Actually, the spreadsheet assumes that nobody is undertaking the buy-every-ticket strategy, it is calculating the EV for a single ticket.
In scenario #1, there are 1.93 tickets sold for every possible combination, meaning that on average, 1.93 people win the jackpot. If you go ahead and buy every ticket, that means 2.93 tickets per combination, reducing EV from 1.11 to 0.78.
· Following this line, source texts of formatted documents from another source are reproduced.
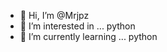 - 👋 Hi, I’m @Mrjpz
- 👀 I’m interested in ... python
- 🌱 I’m currently learning ... python

<!---
Mrjpz/Mrjpz is a ✨ special ✨ repository because its `README.md` (this file) appears on your GitHub profile.
You can click the Preview link to take a look at your changes.
--->
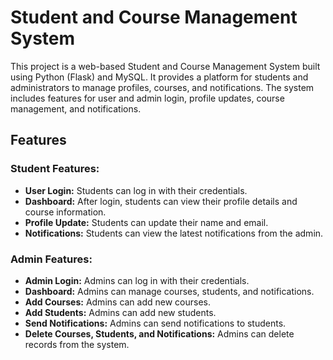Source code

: # Student and Course Management System

This project is a web-based Student and Course Management System built using Python (Flask) and MySQL. It provides a platform for students and administrators to manage profiles, courses, and notifications. The system includes features for user and admin login, profile updates, course management, and notifications.

## Features

### Student Features:
- **User Login:** Students can log in with their credentials.
- **Dashboard:** After login, students can view their profile details and course information.
- **Profile Update:** Students can update their name and email.
- **Notifications:** Students can view the latest notifications from the admin.

### Admin Features:
- **Admin Login:** Admins can log in with their credentials.
- **Dashboard:** Admins can manage courses, students, and notifications.
- **Add Courses:** Admins can add new courses.
- **Add Students:** Admins can add new students.
- **Send Notifications:** Admins can send notifications to students.
- **Delete Courses, Students, and Notifications:** Admins can delete records from the system.
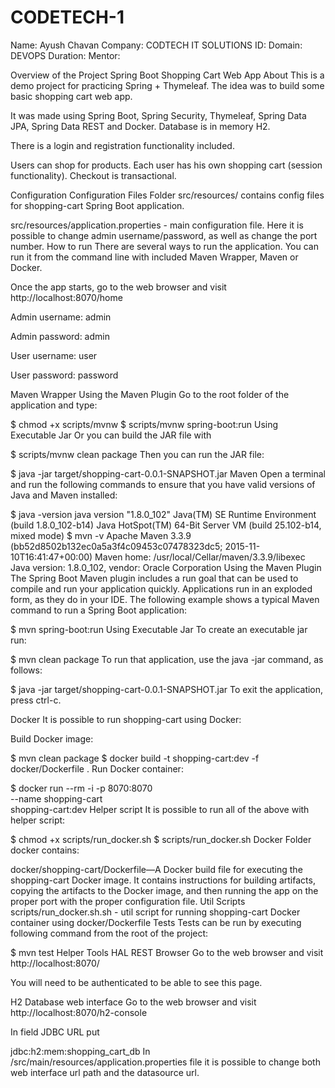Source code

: # CODETECH-1
Name: Ayush Chavan
Company: CODTECH IT SOLUTIONS
ID: 
Domain: DEVOPS
Duration: 
Mentor: 


Overview of the Project 
Spring Boot Shopping Cart Web App
About
This is a demo project for practicing Spring + Thymeleaf. The idea was to build some basic shopping cart web app.

It was made using Spring Boot, Spring Security, Thymeleaf, Spring Data JPA, Spring Data REST and Docker. Database is in memory H2.

There is a login and registration functionality included.

Users can shop for products. Each user has his own shopping cart (session functionality). Checkout is transactional.

Configuration
Configuration Files
Folder src/resources/ contains config files for shopping-cart Spring Boot application.

src/resources/application.properties - main configuration file. Here it is possible to change admin username/password, as well as change the port number.
How to run
There are several ways to run the application. You can run it from the command line with included Maven Wrapper, Maven or Docker.

Once the app starts, go to the web browser and visit http://localhost:8070/home

Admin username: admin

Admin password: admin

User username: user

User password: password

Maven Wrapper
Using the Maven Plugin
Go to the root folder of the application and type:

$ chmod +x scripts/mvnw
$ scripts/mvnw spring-boot:run
Using Executable Jar
Or you can build the JAR file with

$ scripts/mvnw clean package
Then you can run the JAR file:

$ java -jar target/shopping-cart-0.0.1-SNAPSHOT.jar
Maven
Open a terminal and run the following commands to ensure that you have valid versions of Java and Maven installed:

$ java -version
java version "1.8.0_102"
Java(TM) SE Runtime Environment (build 1.8.0_102-b14)
Java HotSpot(TM) 64-Bit Server VM (build 25.102-b14, mixed mode)
$ mvn -v
Apache Maven 3.3.9 (bb52d8502b132ec0a5a3f4c09453c07478323dc5; 2015-11-10T16:41:47+00:00)
Maven home: /usr/local/Cellar/maven/3.3.9/libexec
Java version: 1.8.0_102, vendor: Oracle Corporation
Using the Maven Plugin
The Spring Boot Maven plugin includes a run goal that can be used to compile and run your application quickly. Applications run in an exploded form, as they do in your IDE. The following example shows a typical Maven command to run a Spring Boot application:

$ mvn spring-boot:run
Using Executable Jar
To create an executable jar run:

$ mvn clean package
To run that application, use the java -jar command, as follows:

$ java -jar target/shopping-cart-0.0.1-SNAPSHOT.jar
To exit the application, press ctrl-c.

Docker
It is possible to run shopping-cart using Docker:

Build Docker image:

$ mvn clean package
$ docker build -t shopping-cart:dev -f docker/Dockerfile .
Run Docker container:

$ docker run --rm -i -p 8070:8070 \
      --name shopping-cart \
      shopping-cart:dev
Helper script
It is possible to run all of the above with helper script:

$ chmod +x scripts/run_docker.sh
$ scripts/run_docker.sh
Docker
Folder docker contains:

docker/shopping-cart/Dockerfile—A Docker build file for executing the shopping-cart Docker image. It contains instructions for building artifacts, copying the artifacts to the Docker image, and then running the app on the proper port with the proper configuration file.
Util Scripts
scripts/run_docker.sh.sh - util script for running shopping-cart Docker container using docker/Dockerfile
Tests
Tests can be run by executing following command from the root of the project:

$ mvn test
Helper Tools
HAL REST Browser
Go to the web browser and visit http://localhost:8070/

You will need to be authenticated to be able to see this page.

H2 Database web interface
Go to the web browser and visit http://localhost:8070/h2-console

In field JDBC URL put

jdbc:h2:mem:shopping_cart_db
In /src/main/resources/application.properties file it is possible to change both web interface url path and the datasource url.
Because of the payout model (all and only winning tickets split a fixed prize) the EV for buying multiple randomly distributed tickets and uniformly distributed tickets aren't the same. Consider if you were the only one playing a lottery with 100 combinations. If a ticket costs $1 and the jackpot is $100 one random ticket has an EV of $1. However if you buy 100 random tickets on average you'll only cover about 64 numbers, so your EV per ticket is just $.64, whereas if you buy uniformly distributed tickets the EV is constant up to the number of combinations. If you imagine raising the prize to $200 and that two people are playing this lottery and one buys 100 random tickets and the other buys every combination the random player has about a 36% of getting nothing, and will share the jackpot the remainder of the time. Overall the uniform player has an expectation that's almost twice as high as the random player, and makes a pretty strong case for buying every ticket if you're the only one that does it. It falls apart if you have to compete against another uniform player.
Exactly. In fact in practice they do an even worse than random job since many people pick non-random numbers like birthdates or the number of kids they have. Any uniform purchasing strategy would probably have better EV from not buying any of the most popular combinations.